Record excerpts:
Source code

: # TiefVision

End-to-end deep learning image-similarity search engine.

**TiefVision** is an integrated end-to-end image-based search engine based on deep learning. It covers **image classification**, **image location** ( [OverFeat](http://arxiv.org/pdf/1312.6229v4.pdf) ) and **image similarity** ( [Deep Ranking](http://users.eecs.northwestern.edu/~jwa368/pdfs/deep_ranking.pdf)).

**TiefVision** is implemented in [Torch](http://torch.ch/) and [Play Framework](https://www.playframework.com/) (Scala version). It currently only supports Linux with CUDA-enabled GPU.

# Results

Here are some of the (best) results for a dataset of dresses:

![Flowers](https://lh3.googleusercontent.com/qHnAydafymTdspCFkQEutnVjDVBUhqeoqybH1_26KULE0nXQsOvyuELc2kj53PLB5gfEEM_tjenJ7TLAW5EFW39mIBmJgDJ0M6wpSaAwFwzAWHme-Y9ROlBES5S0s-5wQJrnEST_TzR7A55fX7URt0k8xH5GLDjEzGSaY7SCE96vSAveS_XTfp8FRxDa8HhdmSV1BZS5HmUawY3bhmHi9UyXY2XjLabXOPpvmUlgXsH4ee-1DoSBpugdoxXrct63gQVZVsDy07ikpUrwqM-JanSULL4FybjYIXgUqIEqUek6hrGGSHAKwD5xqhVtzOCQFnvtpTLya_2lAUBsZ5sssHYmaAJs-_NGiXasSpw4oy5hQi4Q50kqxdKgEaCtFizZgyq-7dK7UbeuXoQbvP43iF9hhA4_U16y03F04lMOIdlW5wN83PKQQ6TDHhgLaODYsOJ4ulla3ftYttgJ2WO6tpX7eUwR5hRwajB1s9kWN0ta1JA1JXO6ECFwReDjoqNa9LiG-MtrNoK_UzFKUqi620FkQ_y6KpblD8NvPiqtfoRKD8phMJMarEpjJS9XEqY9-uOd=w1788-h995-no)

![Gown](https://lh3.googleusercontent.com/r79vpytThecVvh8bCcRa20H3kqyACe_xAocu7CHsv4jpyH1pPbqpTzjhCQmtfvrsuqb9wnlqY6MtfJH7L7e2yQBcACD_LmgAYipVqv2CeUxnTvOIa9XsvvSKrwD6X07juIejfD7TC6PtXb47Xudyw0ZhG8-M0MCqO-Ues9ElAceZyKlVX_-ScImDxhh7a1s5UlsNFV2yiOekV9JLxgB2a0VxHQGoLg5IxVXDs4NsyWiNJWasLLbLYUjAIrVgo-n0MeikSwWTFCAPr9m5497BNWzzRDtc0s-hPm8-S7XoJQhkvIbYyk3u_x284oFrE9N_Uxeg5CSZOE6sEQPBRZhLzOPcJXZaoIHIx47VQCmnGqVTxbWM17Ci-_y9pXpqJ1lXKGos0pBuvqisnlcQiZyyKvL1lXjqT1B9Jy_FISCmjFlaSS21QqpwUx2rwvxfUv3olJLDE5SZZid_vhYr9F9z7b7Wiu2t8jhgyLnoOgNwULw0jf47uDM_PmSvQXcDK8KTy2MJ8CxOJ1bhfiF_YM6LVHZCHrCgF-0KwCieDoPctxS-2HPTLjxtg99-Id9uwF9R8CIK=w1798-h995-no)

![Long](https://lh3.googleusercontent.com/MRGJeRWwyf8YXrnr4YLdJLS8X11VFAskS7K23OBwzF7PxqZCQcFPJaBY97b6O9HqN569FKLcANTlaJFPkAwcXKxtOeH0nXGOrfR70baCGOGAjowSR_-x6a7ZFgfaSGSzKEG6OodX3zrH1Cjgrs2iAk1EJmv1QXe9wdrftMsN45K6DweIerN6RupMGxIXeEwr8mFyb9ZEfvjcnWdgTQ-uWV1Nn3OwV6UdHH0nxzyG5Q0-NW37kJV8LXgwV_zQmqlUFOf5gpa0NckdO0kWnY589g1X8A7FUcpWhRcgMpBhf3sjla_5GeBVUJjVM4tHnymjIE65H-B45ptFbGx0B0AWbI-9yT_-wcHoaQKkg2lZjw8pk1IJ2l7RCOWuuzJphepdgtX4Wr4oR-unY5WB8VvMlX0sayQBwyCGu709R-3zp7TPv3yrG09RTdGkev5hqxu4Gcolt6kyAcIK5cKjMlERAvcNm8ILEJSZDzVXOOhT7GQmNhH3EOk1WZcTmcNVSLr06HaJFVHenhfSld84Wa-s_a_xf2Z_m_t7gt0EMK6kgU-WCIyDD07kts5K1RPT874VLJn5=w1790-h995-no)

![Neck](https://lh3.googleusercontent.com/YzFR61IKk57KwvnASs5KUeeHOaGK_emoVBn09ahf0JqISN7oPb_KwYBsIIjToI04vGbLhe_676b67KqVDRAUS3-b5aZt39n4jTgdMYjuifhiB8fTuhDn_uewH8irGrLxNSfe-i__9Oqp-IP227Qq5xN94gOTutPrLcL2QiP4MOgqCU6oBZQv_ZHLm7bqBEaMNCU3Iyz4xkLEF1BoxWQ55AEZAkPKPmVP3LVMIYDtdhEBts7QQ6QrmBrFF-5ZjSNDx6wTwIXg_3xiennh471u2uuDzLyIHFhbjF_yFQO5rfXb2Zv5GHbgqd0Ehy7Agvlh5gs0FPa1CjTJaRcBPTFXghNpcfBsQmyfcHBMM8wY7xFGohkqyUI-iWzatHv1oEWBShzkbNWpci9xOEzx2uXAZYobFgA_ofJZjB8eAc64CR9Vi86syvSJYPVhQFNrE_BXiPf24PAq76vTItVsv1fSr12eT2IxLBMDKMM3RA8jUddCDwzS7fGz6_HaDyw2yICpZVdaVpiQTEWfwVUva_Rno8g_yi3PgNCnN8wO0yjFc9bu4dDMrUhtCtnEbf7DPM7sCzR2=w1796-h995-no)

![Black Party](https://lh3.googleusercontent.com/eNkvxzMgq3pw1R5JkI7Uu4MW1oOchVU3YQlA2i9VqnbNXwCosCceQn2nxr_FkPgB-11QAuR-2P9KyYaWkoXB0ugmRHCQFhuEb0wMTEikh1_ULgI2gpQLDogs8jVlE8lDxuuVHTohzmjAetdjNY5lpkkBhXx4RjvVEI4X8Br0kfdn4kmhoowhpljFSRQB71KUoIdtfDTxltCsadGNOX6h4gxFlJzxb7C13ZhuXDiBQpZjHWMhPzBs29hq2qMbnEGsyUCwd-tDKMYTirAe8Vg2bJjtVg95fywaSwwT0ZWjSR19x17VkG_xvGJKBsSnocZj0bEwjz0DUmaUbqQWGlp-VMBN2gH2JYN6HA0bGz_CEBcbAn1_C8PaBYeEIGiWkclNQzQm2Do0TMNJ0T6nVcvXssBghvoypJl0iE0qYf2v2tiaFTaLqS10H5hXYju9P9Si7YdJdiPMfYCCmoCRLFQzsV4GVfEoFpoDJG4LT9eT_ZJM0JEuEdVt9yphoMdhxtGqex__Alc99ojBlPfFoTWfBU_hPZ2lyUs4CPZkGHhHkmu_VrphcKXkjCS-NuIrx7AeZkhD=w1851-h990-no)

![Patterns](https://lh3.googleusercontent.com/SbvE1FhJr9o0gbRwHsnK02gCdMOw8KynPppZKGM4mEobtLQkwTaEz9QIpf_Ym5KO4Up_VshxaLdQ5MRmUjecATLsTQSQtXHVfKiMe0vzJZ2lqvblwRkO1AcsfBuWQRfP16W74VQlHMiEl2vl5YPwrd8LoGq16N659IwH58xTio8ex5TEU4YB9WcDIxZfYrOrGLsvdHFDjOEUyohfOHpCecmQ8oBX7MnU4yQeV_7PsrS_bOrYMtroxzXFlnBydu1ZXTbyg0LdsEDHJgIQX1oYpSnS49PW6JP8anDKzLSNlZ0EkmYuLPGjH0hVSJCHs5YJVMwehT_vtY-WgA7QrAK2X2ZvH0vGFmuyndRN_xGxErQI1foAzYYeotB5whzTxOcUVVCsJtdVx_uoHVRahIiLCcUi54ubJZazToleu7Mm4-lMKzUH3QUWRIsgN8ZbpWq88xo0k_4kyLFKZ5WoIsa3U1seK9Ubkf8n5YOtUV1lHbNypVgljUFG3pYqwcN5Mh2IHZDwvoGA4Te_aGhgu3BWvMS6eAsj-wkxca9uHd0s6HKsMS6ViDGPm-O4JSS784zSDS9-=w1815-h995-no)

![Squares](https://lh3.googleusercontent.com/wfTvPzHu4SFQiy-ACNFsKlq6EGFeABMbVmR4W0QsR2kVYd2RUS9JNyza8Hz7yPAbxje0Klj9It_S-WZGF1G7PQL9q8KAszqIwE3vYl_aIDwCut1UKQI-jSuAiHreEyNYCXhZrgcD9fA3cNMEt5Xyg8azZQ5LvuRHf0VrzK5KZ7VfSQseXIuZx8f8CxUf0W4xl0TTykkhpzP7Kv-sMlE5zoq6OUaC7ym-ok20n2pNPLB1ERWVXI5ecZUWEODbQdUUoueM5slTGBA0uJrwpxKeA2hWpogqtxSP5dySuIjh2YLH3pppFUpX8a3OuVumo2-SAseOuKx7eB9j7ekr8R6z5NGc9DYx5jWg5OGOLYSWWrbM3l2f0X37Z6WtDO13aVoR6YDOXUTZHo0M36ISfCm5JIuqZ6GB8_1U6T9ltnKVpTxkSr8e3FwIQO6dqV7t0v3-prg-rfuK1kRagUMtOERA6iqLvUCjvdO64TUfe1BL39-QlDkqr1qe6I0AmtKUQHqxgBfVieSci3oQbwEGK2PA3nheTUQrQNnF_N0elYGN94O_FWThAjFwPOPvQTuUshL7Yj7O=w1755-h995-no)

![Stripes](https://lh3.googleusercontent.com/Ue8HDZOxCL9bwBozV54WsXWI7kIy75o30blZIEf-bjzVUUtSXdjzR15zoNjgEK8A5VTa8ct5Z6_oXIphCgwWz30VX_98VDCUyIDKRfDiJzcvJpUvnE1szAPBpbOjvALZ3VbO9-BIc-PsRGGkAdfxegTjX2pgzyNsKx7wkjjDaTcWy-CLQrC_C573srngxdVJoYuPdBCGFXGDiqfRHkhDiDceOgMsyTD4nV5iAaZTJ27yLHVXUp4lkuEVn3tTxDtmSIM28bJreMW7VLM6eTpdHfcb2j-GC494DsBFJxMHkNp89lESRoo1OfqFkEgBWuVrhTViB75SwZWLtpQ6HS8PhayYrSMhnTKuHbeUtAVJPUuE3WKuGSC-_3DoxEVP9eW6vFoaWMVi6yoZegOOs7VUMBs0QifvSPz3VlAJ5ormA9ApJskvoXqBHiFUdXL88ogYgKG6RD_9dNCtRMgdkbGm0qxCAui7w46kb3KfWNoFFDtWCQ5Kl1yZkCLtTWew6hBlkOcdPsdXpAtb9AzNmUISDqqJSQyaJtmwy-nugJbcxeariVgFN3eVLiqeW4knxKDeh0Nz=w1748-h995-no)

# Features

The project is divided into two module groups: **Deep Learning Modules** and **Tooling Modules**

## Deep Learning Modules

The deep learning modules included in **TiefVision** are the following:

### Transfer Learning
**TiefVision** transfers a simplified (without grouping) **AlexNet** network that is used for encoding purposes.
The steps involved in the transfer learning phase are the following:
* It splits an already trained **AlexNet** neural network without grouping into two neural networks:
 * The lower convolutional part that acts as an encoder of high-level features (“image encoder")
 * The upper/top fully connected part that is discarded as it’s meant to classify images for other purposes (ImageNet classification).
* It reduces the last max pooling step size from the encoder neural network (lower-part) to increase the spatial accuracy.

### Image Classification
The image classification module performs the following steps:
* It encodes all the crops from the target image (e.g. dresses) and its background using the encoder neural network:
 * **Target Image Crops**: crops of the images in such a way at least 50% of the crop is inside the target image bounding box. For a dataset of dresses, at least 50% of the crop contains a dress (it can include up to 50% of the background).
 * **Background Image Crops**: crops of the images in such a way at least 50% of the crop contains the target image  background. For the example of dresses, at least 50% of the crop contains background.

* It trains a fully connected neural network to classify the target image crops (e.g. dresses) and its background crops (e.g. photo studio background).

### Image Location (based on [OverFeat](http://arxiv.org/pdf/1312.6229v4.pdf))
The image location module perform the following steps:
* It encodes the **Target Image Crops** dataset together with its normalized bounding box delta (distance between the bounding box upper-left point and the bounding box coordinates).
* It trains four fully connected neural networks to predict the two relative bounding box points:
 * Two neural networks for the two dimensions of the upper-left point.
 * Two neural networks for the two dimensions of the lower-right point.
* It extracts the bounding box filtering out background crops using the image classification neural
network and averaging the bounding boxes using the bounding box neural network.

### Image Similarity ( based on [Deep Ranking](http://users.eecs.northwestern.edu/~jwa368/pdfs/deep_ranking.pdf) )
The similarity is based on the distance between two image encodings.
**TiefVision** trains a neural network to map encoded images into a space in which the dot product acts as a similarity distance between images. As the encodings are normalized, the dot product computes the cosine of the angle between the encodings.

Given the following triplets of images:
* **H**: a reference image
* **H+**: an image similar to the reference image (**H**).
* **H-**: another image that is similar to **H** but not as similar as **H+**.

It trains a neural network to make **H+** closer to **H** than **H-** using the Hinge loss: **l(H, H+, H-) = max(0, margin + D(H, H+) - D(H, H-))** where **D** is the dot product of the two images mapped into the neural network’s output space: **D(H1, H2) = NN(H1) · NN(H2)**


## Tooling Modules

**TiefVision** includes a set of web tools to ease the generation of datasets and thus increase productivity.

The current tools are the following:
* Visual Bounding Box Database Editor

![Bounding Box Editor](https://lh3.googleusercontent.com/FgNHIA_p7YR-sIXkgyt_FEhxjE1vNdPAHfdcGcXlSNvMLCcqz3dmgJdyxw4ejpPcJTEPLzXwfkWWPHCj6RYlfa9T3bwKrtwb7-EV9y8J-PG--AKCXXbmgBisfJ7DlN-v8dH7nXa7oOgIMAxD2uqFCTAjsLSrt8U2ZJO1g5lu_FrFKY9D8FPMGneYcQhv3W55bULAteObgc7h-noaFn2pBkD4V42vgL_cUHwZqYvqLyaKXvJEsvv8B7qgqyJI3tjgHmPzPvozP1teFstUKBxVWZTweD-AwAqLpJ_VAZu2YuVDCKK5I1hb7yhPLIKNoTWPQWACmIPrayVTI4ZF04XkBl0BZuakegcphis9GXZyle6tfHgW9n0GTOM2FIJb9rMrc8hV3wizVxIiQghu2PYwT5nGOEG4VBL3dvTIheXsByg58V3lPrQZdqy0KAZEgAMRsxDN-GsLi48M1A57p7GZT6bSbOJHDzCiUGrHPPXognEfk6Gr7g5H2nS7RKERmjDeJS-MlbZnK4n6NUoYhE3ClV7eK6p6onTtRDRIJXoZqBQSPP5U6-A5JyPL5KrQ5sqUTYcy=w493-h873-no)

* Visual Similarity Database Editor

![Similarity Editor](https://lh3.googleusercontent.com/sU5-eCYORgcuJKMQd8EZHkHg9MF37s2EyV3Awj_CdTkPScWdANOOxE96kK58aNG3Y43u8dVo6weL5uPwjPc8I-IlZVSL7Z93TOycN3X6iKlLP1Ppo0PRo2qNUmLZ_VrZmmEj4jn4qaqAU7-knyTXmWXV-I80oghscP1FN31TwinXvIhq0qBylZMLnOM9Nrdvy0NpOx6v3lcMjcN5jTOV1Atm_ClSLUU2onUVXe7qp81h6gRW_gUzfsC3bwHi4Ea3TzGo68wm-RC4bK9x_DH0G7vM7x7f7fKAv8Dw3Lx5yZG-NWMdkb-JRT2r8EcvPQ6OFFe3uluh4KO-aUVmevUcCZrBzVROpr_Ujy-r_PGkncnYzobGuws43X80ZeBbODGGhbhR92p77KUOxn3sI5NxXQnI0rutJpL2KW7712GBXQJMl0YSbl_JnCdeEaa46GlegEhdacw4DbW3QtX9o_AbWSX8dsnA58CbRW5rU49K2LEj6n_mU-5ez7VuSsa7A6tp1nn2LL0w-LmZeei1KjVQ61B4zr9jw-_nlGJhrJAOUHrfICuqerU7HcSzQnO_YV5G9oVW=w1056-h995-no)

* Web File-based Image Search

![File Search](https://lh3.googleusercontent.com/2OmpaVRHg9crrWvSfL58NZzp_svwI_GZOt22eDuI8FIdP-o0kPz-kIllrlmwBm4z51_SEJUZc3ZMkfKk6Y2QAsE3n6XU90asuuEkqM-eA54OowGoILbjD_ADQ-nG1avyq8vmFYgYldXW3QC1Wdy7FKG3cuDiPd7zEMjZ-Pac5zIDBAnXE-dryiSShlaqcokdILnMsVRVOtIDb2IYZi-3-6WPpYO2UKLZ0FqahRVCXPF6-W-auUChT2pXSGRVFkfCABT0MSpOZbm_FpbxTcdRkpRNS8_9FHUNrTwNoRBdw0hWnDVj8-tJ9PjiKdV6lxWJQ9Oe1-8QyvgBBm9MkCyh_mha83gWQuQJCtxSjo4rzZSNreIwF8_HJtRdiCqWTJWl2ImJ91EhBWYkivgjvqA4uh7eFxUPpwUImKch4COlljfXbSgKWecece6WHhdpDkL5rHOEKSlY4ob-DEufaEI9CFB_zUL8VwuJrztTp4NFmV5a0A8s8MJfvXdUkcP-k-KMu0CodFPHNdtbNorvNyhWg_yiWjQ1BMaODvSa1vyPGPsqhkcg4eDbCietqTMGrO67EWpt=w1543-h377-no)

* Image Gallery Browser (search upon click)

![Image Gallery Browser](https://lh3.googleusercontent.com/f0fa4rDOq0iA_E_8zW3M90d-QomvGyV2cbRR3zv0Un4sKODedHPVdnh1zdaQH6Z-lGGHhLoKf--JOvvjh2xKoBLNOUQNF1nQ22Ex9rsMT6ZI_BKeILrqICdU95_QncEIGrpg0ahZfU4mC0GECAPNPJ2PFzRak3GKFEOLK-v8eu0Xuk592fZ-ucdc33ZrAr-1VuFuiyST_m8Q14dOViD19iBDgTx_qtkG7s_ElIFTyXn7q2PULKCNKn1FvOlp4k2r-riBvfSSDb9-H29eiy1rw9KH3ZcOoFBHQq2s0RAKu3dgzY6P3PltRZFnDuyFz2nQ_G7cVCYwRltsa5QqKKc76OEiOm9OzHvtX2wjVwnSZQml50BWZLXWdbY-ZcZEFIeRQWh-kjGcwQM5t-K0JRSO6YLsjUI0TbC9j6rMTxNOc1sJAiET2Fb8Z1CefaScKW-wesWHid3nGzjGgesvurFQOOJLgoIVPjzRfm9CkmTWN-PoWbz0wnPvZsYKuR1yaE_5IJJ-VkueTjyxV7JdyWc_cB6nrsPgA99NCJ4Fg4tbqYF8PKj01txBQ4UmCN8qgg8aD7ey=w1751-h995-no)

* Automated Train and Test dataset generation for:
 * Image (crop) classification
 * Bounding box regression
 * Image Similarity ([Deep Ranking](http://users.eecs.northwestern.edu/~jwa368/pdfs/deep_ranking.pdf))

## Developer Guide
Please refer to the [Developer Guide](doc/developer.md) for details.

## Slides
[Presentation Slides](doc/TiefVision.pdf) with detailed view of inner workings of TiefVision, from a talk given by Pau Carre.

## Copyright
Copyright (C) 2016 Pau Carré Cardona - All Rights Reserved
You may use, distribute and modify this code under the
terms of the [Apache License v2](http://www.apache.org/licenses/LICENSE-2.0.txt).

Required work:
Print exactly, and only, the lines beginning at the top of the listing and ending at the line with "Here are some".

Completed task:
Source code

: # TiefVision

End-to-end deep learning image-similarity search engine.

**TiefVision** is an integrated end-to-end image-based search engine based on deep learning. It covers **image classification**, **image location** ( [OverFeat](http://arxiv.org/pdf/1312.6229v4.pdf) ) and **image similarity** ( [Deep Ranking](http://users.eecs.northwestern.edu/~jwa368/pdfs/deep_ranking.pdf)).

**TiefVision** is implemented in [Torch](http://torch.ch/) and [Play Framework](https://www.playframework.com/) (Scala version). It currently only supports Linux with CUDA-enabled GPU.

# Results

Here are some of the (best) results for a dataset of dresses:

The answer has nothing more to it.